Le développement logiciel stagne souvent non pas à cause du code, mais à cause de la communication. Les parties prenantes décrivent ce dont elles ont besoin en langage naturel, tandis que les développeurs le traduisent en logique et en structure. Ce fossé de traduction conduit fréquemment à un désalignement. Une méthode solide pour combler ce fossé est le langage de modélisation unifié (UML). Plus précisément, le diagramme de cas d’utilisation constitue un outil essentiel pour capturer les exigences fonctionnelles sous une forme visuelle.

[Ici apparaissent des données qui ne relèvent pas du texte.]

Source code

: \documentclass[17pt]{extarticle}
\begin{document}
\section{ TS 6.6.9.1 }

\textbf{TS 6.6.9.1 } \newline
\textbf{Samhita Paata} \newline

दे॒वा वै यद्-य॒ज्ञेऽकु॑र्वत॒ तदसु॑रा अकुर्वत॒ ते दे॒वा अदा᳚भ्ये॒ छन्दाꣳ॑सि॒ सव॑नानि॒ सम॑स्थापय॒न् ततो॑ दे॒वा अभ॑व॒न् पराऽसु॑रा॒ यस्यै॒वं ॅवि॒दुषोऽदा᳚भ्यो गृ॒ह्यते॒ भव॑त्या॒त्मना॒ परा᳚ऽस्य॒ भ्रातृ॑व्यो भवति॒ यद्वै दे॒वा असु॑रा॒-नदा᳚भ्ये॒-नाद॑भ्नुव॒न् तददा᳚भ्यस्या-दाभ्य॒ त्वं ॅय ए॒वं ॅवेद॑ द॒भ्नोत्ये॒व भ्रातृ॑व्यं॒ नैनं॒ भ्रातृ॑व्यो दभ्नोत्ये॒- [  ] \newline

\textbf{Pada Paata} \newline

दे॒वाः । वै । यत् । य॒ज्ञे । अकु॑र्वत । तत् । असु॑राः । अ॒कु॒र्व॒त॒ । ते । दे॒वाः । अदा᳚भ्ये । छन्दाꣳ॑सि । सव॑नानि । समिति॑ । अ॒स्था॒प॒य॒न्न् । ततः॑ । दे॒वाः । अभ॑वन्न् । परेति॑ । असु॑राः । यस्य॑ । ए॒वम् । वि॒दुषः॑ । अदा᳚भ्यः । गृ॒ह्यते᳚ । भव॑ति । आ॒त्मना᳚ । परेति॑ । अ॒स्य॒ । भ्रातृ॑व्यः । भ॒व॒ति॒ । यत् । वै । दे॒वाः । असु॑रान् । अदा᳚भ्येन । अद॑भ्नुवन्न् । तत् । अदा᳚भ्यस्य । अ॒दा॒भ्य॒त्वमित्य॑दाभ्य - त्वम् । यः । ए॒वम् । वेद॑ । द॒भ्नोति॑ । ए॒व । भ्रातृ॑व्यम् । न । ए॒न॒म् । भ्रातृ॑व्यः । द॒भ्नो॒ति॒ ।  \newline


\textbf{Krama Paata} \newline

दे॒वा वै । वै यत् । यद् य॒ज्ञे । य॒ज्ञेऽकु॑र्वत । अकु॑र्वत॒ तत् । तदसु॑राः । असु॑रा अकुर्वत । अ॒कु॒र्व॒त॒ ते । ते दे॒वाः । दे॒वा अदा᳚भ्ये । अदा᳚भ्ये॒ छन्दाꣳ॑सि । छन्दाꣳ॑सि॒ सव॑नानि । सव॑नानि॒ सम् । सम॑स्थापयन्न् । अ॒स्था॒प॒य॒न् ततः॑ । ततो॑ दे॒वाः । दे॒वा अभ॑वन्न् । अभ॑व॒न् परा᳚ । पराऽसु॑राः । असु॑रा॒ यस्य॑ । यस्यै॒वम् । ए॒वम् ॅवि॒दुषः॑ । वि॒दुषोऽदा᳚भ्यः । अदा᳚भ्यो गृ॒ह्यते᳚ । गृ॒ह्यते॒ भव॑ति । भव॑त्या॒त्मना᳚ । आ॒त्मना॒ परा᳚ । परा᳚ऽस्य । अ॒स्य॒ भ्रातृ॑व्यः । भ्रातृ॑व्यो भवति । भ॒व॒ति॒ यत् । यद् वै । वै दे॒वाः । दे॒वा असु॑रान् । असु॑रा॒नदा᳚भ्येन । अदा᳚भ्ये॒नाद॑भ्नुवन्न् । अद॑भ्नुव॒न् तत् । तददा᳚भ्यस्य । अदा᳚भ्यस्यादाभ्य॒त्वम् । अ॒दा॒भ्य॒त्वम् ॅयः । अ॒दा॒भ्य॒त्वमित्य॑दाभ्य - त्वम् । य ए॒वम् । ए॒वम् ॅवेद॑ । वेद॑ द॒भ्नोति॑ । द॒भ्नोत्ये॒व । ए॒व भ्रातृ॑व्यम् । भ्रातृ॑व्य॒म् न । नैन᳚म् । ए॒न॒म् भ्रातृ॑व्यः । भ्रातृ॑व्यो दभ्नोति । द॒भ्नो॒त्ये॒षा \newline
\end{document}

Ce guide vous accompagne dans le processus de transformation des exigences brutes en cas d’utilisation UML structurés. Vous apprendrez à identifier les acteurs, à définir les limites du système et à cartographier les interactions sans dépendre d’outils spécifiques. L’accent reste sur le flux conceptuel et la logique derrière la modélisation.

🧠 Comprendre la base : l’ingénierie des exigences
Avant de tracer une seule ligne, vous devez comprendre l’entrée. Les exigences sont les conditions ou capacités spécifiques que le système doit satisfaire. Dans le contexte de l’UML, nous nous concentrons principalement sur les exigences fonctionnelles — ce que le système fait — bien que les contraintes non fonctionnelles influencent la conception.
Exigences fonctionnelles vs. exigences non fonctionnelles
Il est essentiel de distinguer ces deux catégories dès le début du processus.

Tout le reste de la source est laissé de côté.